SACRAMENTO (Reuters) - The new president of the University of California proposed freezing the cost of undergraduate tuition for another year to allow for an overhaul of how to pay for higher education in the state.
Janet Napolitano, the former U.S. homeland security chief, announced the proposal on Wednesday, just six weeks after taking over the 10-campus University of California system, saying it would give administrators time to create a tuition system that would be less of a burden on families.
California has kept undergraduate tuition steady for the past two years, as politicians wrangled over state funding and families continued to struggle in the recovering economy.
“Tuition goes right to the heart of accessibility and affordability, two of the university’s guiding stars,” Napolitano said in remarks to regents in San Francisco.
Education advocates welcomed the move in a state where a smaller portion of high school graduates are going to university - in part because of ever-increasing fees.
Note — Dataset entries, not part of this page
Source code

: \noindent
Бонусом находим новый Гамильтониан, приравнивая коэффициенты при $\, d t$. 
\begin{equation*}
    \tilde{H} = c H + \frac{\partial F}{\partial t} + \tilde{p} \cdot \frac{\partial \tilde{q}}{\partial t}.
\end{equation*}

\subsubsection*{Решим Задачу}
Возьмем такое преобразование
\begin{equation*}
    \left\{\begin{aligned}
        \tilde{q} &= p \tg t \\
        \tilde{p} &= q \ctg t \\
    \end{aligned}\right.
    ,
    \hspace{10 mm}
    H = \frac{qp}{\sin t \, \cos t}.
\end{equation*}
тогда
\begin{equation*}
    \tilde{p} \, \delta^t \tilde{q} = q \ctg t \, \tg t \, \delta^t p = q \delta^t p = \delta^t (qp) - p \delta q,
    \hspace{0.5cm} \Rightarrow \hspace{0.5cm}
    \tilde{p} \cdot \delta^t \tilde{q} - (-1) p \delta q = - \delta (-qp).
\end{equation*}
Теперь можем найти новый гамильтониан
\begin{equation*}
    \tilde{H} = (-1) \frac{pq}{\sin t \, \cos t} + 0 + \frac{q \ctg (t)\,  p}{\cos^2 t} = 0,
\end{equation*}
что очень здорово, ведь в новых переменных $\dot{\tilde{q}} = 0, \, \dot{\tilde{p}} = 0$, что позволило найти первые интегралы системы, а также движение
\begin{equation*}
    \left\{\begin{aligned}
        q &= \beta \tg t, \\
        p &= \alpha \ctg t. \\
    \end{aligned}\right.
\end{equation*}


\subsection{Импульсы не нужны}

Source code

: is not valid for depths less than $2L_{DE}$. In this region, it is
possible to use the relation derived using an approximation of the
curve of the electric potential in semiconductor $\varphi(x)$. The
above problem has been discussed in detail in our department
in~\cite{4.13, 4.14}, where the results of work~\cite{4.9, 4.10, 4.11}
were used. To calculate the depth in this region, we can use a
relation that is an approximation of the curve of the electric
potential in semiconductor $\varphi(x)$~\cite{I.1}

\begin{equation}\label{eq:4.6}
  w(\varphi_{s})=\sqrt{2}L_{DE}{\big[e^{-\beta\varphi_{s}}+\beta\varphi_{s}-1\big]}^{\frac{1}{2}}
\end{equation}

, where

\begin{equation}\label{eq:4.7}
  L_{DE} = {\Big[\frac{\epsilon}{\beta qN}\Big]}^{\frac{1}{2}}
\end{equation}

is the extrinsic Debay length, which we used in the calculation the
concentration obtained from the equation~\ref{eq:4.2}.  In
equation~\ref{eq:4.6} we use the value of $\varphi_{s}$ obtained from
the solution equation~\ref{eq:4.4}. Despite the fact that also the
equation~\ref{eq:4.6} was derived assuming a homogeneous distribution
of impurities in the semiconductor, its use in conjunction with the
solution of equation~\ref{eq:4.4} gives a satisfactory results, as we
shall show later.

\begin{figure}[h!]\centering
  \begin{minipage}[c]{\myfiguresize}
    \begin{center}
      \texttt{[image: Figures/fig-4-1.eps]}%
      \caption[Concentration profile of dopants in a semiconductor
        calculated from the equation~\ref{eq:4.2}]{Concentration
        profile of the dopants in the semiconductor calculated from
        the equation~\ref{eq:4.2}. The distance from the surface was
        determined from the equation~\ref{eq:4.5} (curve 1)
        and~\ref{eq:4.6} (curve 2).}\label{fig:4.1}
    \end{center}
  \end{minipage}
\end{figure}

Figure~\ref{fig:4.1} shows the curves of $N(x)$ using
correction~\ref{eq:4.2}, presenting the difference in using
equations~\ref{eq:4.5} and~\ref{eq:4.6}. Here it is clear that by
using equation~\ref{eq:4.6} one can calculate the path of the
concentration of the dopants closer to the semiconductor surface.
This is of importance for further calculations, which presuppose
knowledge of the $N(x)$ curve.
U.C. tuition has more than tripled since 1990, topping out at around $12,000 per year.
Michele Siquieros, executive director of the Campaign for College Opportunity, said the freeze would be of little help unless the state develops a long-term plan to both fund the university and avoid spikes in tuition, as Napolitano has urged.
“When times have been really bad, we’ve increased tuition for students, and when times are better we roll back,” said Siqueiros. “The roller coaster ride of fees for California students is really unfair.”
In hiring Napolitano to run the prestigious system - which includes the University of California, Berkeley, and the University of California, Los Angeles - state officials were counting on her political savvy and fund-raising prowess to restore a system racked by years of budget cuts and turmoil.
Chosen from among more than 300 candidates, the 55-year-old Democrat took the helm of a university struggling to recover from economic crises that have eaten away at the state budget on and off for nearly two decades.
Cuts of nearly $1 billion over the last five years led to several tuition increases as well as class shortages, and have strained relations with faculty and staff through the imposition of furlough days and hiring freezes.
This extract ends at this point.